More wives, more problems - New study links polygamy with higher rate of heart disease

The study was conducted by monitoring the healths of 687 married men who were treated for health ailments at five hospitals in Saudi Arabia and the United Arab Emirates.

Sister-wives Valerie (L) and Vicki serve breakfast to their children in their polygamous house in Herriman, Utah (photo credit: REUTERS)
Sister-wives Valerie (L) and Vicki serve breakfast to their children in their polygamous house in Herriman, Utah
(photo credit: REUTERS)
A new study by cardiologists in the Persian Gulf region indicates that polygamy increases the risk of heart disease for men.
The results of the study, which were announced at a health conference held over the weekend in Abu Dhabi, said that men who have at least four wives were more vulnerable to cardiovascular defects.
 "There is evidence that married people have better overall health and longevity but until now no study has assessed the effect of polygamy on cardiovascular health,” said Dr.

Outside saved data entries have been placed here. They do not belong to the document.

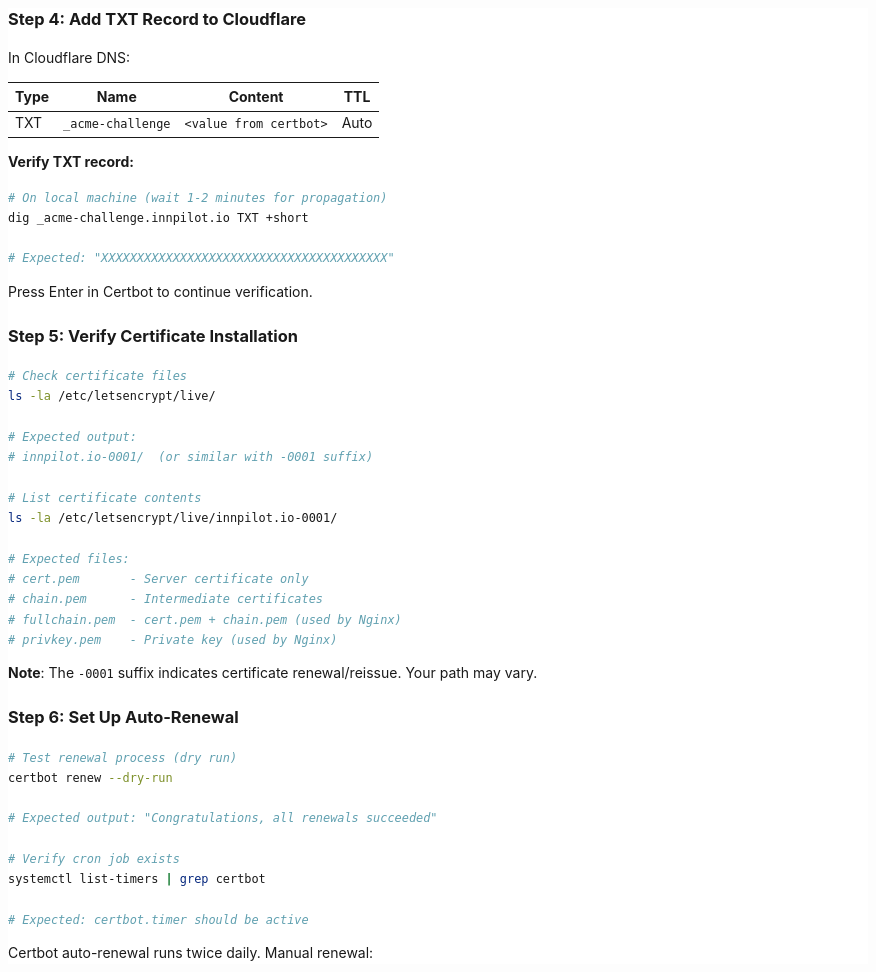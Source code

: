 ### Step 4: Add TXT Record to Cloudflare

In Cloudflare DNS:

| Type | Name | Content | TTL |
|------|------|---------|-----|
| TXT | `_acme-challenge` | `<value from certbot>` | Auto |

**Verify TXT record:**

```bash
# On local machine (wait 1-2 minutes for propagation)
dig _acme-challenge.innpilot.io TXT +short

# Expected: "XXXXXXXXXXXXXXXXXXXXXXXXXXXXXXXXXXXXXXXX"
```

Press Enter in Certbot to continue verification.

### Step 5: Verify Certificate Installation

```bash
# Check certificate files
ls -la /etc/letsencrypt/live/

# Expected output:
# innpilot.io-0001/  (or similar with -0001 suffix)

# List certificate contents
ls -la /etc/letsencrypt/live/innpilot.io-0001/

# Expected files:
# cert.pem       - Server certificate only
# chain.pem      - Intermediate certificates
# fullchain.pem  - cert.pem + chain.pem (used by Nginx)
# privkey.pem    - Private key (used by Nginx)
```

**Note**: The `-0001` suffix indicates certificate renewal/reissue. Your path may vary.

### Step 6: Set Up Auto-Renewal

```bash
# Test renewal process (dry run)
certbot renew --dry-run

# Expected output: "Congratulations, all renewals succeeded"

# Verify cron job exists
systemctl list-timers | grep certbot

# Expected: certbot.timer should be active
```

Certbot auto-renewal runs twice daily. Manual renewal:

Amin Daoulah, a cardiologist at the King Faisal Specialist Hospital and Research Center in Jeddah, Saudi Arabia. “Men who practice polygamy have up to four concurrent wives who can reside in the same or different regions but do not normally reside in the same house. Polygamy is practiced mainly in North and West Africa, the Middle East, Central Asia and Southeast Asia."
The study was conducted by monitoring the healths of 687 married men who were treated for health ailments at five hospitals in Saudi Arabia and the United Arab Emirates.
Of those men studied, 56 percent had diabetes, 57% suffered from high blood pressure, and 45% had a history of coronary artery disease.
“There were significant baseline differences according to the number of wives,” the study said. “Men with more than one wife were more likely to be older, live in a rural area, have a higher income and have a history of coronary artery bypass grafting (CABG).”
  
"We found an association between an increasing number of wives and the severity and number of coronary blockages,” said Daoulah. “This could be because the need to provide and maintain separate households multiplies the financial burden and emotional expense. Each household must be treated fairly and equally, and it seems likely that the stress of doing that for several spouses and possibly several families of children is considerable."
Nonetheless, the authors of the study caution that it is premature to state with certainty that polygamy was a root cause of heart disease, since other factors like nutritional habits, levels of intimacy, and the amount of physical exercise done were not taken into account.